Interface UndertowSecurityProvider

public interface UndertowSecurityProvider
SPI interface. Camel-undertow component will locate all available providers and will use first of then which returns true in method acceptConfiguration. To implement this interface you have to advertise SPI class of type UndertowSecurityProvider. Instance of that provider is initialized by call of acceptConfiguration and then will be used to authenticate requests.

  • Method Summary

    Modifier and Type
    Method
    Description
    boolean
    acceptConfiguration(Object configuration, String endpointUri)
    Initialization of securityProvider from configuration.
    void
    addHeader(BiConsumer<String,Object> consumer, io.undertow.server.HttpServerExchange httpExchange)
    Provider can add headers into Camel's exchange.
    int
    authenticate(io.undertow.server.HttpServerExchange httpExchange, List<String> allowedRoles)
    Method to handle incoming request for security purposes.
    default boolean
    requireServletContext()
    Security provider may need for its functionality also working servlet context.
    default io.undertow.server.HttpHandler
    wrapHttpHandler(io.undertow.server.HttpHandler httpHandler)
    SecurityProvider may change instance of undertow httpHandler during endpoint registration.

  • Method Details

    • addHeader

      void addHeader(BiConsumer<String,Object> consumer, io.undertow.server.HttpServerExchange httpExchange) throws Exception
      Provider can add headers into Camel's exchange.

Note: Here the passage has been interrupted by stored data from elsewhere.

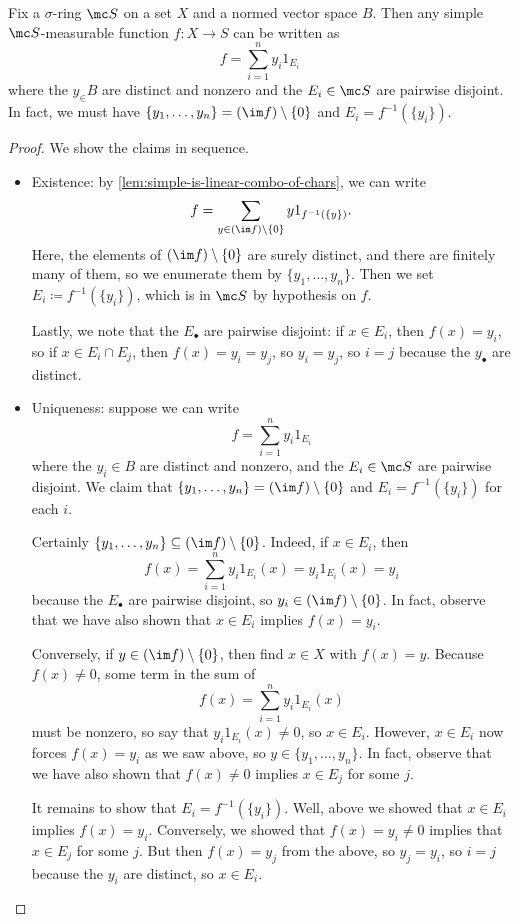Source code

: \documentclass[../notes.tex]{subfiles}
\begin{document}
\begin{lemma}
	Fix a $\sigma$-ring $\mc S$ on a set $X$ and a normed vector space $B$. Then any simple $\mc S$-measurable function $f\colon X\to S$ can be written as
	\[f=\sum_{i=1}^ny_i1_{E_i}\]
	where the $y_\in B$ are distinct and nonzero and the $E_i\in\mc S$ are pairwise disjoint. In fact, we must have $\{y_1,\ldots,y_n\}=(\im f)\setminus\{0\}$ and $E_i=f^{-1}(\{y_i\})$.
\end{lemma}
\begin{proof}
	We show the claims in sequence.
	\begin{itemize}
		\item Existence: by \autoref{lem:simple-is-linear-combo-of-chars}, we can write
		\[f=\sum_{y\in(\im f)\setminus\{0\}}y1_{f^{-1}(\{y\})}.\]
		Here, the elements of $(\im f)\setminus\{0\}$ are surely distinct, and there are finitely many of them, so we enumerate them by $\{y_1,\ldots,y_n\}$. Then we set $E_i\coloneqq f^{-1}(\{y_i\})$, which is in $\mc S$ by hypothesis on $f$.

		Lastly, we note that the $E_\bullet$ are pairwise disjoint: if $x\in E_i$, then $f(x)=y_i$, so if $x\in E_i\cap E_j$, then $f(x)=y_i=y_j$, so $y_i=y_j$, so $i=j$ because the $y_\bullet$ are distinct.

		\item Uniqueness: suppose we can write
		\[f=\sum_{i=1}^ny_i1_{E_i}\]
		where the $y_i\in B$ are distinct and nonzero, and the $E_i\in\mc S$ are pairwise disjoint. We claim that $\{y_1,\ldots,y_n\}=(\im f)\setminus\{0\}$ and $E_i=f^{-1}(\{y_i\})$ for each $i$.

		Certainly $\{y_1,\ldots,y_n\}\subseteq(\im f)\setminus\{0\}$. Indeed, if $x\in E_i$, then
		\[f(x)=\sum_{i=1}^ny_i1_{E_i}(x)=y_i1_{E_i}(x)=y_i\]
		because the $E_\bullet$ are pairwise disjoint, so $y_i\in(\im f)\setminus\{0\}$. In fact, observe that we have also shown that $x\in E_i$ implies $f(x)=y_i$.
		
		Conversely, if $y\in(\im f)\setminus\{0\}$, then find $x\in X$ with $f(x)=y$. Because $f(x)\ne0$, some term in the sum of
		\[f(x)=\sum_{i=1}^ny_i1_{E_i}(x)\]
		must be nonzero, so say that $y_i1_{E_i}(x)\ne0$, so $x\in E_i$. However, $x\in E_i$ now forces $f(x)=y_i$ as we saw above, so $y\in\{y_1,\ldots,y_n\}$. In fact, observe that we have also shown that $f(x)\ne0$ implies $x\in E_j$ for some $j$.

		It remains to show that $E_i=f^{-1}(\{y_i\})$. Well, above we showed that $x\in E_i$ implies $f(x)=y_i$. Conversely, we showed that $f(x)=y_i\ne0$ implies that $x\in E_j$ for some $j$. But then $f(x)=y_j$ from the above, so $y_j=y_i$, so $i=j$ because the $y_i$ are distinct, so $x\in E_i$.
		\qedhere
	\end{itemize}
\end{proof}
\end{document}
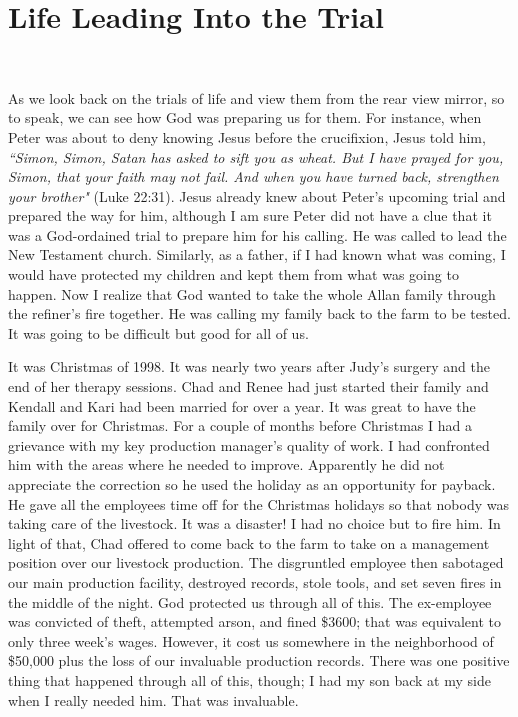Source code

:\documentclass[oneside]{book}
\begin{document}
\section{Life Leading Into the Trial}
\

As we look back on the trials of life and view them from the rear view mirror, so to speak, we can see how God was preparing us for them. For instance, when Peter was about to deny knowing Jesus before the crucifixion, Jesus told him, \textit{``Simon, Simon, Satan has asked to sift you as wheat. But I have prayed for you, Simon, that your faith may not fail. And when you have turned back, strengthen your brother"} (Luke 22:31). Jesus already knew about Peter's upcoming trial and  prepared the way for him, although I am sure Peter did not have a clue that it was a God-ordained trial to prepare him for his calling. He was called to lead the New Testament church. Similarly, as a father, if I had known what was coming, I would have protected my children and kept them from what was going to happen. Now I realize that God wanted to take the whole Allan family through the refiner's fire together. He was calling my family back to the farm to be tested. It was going to be difficult but good for all of us. 

It was Christmas of 1998. It was nearly two years after Judy's surgery and the end of her therapy sessions. Chad and Renee had just started their family and Kendall and Kari had been married for over a year. It was great to have the family over for Christmas. For a couple of months before Christmas I had a grievance with my key production manager's quality of work. I had confronted him with the areas where he needed to improve. Apparently he did not appreciate the correction so he used the holiday as an opportunity for payback. He gave all the employees time off for the Christmas holidays so that nobody was taking care of the livestock. It was a disaster! I had no choice but to fire him. In light of that, Chad offered to come back to the farm to take on a management position over our livestock production. The disgruntled employee then sabotaged our main production facility, destroyed records, stole tools, and set seven fires in the middle of the night. God protected us through all of this. The ex-employee was convicted of theft, attempted arson, and fined \$3600; that was equivalent to only three week's wages. However, it cost us somewhere in the neighborhood of \$50,000 plus the loss of our invaluable production records. There was one positive thing that happened through all of this, though; I had my son back at my side when I really needed him. That was invaluable.
\end{document}
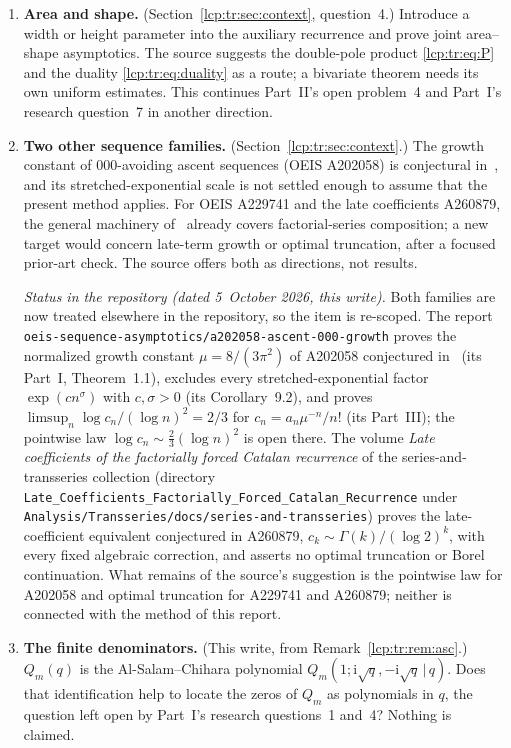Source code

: \documentclass[11pt]{article}
\numberwithin{equation}{section}
\theoremstyle{definition}\newtheorem{definition}[theorem]{Definition}
\theoremstyle{remark}\newtheorem{remark}[theorem]{Remark}
\newcommand{\ii}{\mathrm i}%
\begin{document}
\begin{enumerate}[leftmargin=*,label=\textbf{\arabic*.},itemsep=0.5em]
 factorial growth, Borel singularities, optimal truncation. The tail bound
 \eqref{lcp:tr:eq:htail} and the alternating series \eqref{lcp:tr:eq:T}
 make the computation accessible; nothing is proved. This is Part~II's open
 problem~3.
\item \textbf{Area and shape.} (Section~\ref{lcp:tr:sec:context},
 question~4.) Introduce a width or height parameter into the auxiliary
 recurrence and prove joint area--shape asymptotics. The source suggests
 the double-pole product \eqref{lcp:tr:eq:P} and the duality
 \eqref{lcp:tr:eq:duality} as a route; a bivariate theorem needs its own
 uniform estimates. This continues Part~II's open problem~4 and Part~I's
 research question~7 in another direction.
\item \textbf{Two other sequence families.} (Section~\ref{lcp:tr:sec:context}.)
 The growth constant of $000$-avoiding ascent sequences (OEIS A202058) is
 conjectural in~\cite{lcp-tr-conway}, and its stretched-exponential scale is
 not settled enough to assume that the present method applies. For OEIS
 A229741 and the late coefficients A260879, the general machinery
 of~\cite{lcp-tr-borinsky} already covers factorial-series composition; a new
 target would concern late-term growth or optimal truncation, after a
 focused prior-art check. The source offers both as directions, not
 results.

 \emph{Status in the repository (dated 5~October 2026, this write).} Both
 families are now treated elsewhere in the repository, so the item is
 re-scoped. The report
 \nolinkurl{oeis-sequence-asymptotics/a202058-ascent-000-growth} proves the
 normalized growth constant $\mu=8/(3\pi^2)$ of A202058 conjectured
 in~\cite{lcp-tr-conway} (its Part~I, Theorem~1.1), excludes every
 stretched-exponential factor $\exp(cn^\sigma)$ with $c,\sigma>0$ (its
 Corollary~9.2), and proves $\limsup_n\log c_n/(\log n)^2=2/3$ for
 $c_n=a_n\mu^{-n}/n!$ (its Part~III); the pointwise law
 $\log c_n\sim\tfrac23(\log n)^2$ is open there. The volume \emph{Late coefficients of the factorially forced
 Catalan recurrence} of the series-and-transseries collection (directory
 \texttt{Late\_\allowbreak Coefficients\_\allowbreak Factorially\_\allowbreak Forced\_\allowbreak Catalan\_\allowbreak Recurrence}
 under \nolinkurl{Analysis/Transseries/docs/series-and-transseries})
 proves the late-coefficient equivalent conjectured in A260879,
 $c_k\sim\Gamma(k)/(\log2)^k$, with every fixed algebraic correction, and
 asserts no optimal truncation or Borel continuation. What remains of the
 source's suggestion is the pointwise law for A202058 and optimal
 truncation for A229741 and A260879; neither is connected with the method
 of this report.
\item \textbf{The finite denominators.} (This write, from
 Remark~\ref{lcp:tr:rem:asc}.) $Q_m(q)$ is the Al-Salam--Chihara polynomial
 $Q_m(1;\ii\sqrt q,-\ii\sqrt q\,|\,q)$. Does that identification help to
 locate the zeros of $Q_m$ as polynomials in $q$, the question left open by
 Part~I's research questions~1 and~4? Nothing is claimed.
\end{enumerate}
\end{document}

Method is called right after creation of Camel's exchange. Typical usage is to add authentication information into message (eg. authenticated principal)
      Parameters:
      consumer - BiConsumer is the only way how to add parameter into exchange (it accepts pair String, Object)
      httpExchange - Undertow exchange (could contain information from security provider)
      Throws:
      Exception

    • authenticate

      int authenticate(io.undertow.server.HttpServerExchange httpExchange, List<String> allowedRoles) throws Exception
      Method to handle incoming request for security purposes. Method returns status code with result (typically 200 if request is authenticated, 403 if not, some security provider needs to return more specific codes)
      Parameters:
      httpExchange - Undertow exchange
      allowedRoles - List of allowed roles defined on endpoint.
      Returns:
      Status code 200 if, request is authorized, other code if not.
      Throws:
      Exception

    • acceptConfiguration

      boolean acceptConfiguration(Object configuration, String endpointUri) throws Exception
      Initialization of securityProvider from configuration. Object passed to camel-undertow as 'securityConfiguration' should be tested here, if it is meant for this securityProvider and provider should initialize its state from it. If configuration is not acceptable, return false.
      Parameters:
      configuration - Object which contain connfiguration passed to camel-undertow
      endpointUri - Uri of endpoint (could be important for intialization)
      Returns:
      True if securityProvider is initialized from data and is able to authenticate requests.
      Throws:
      Exception

    • wrapHttpHandler

      default io.undertow.server.HttpHandler wrapHttpHandler(io.undertow.server.HttpHandler httpHandler) throws Exception
      SecurityProvider may change instance of undertow httpHandler during endpoint registration.
      Parameters:
      httpHandler - Original httpHandler
      Returns:
      New httpHandler (default behavior is to return the same handler)
      Throws:
      Exception

    • requireServletContext

      default boolean requireServletContext()
      Security provider may need for its functionality also working servlet context. This feature could be used for example in case of execution of servletFilters for security reasons.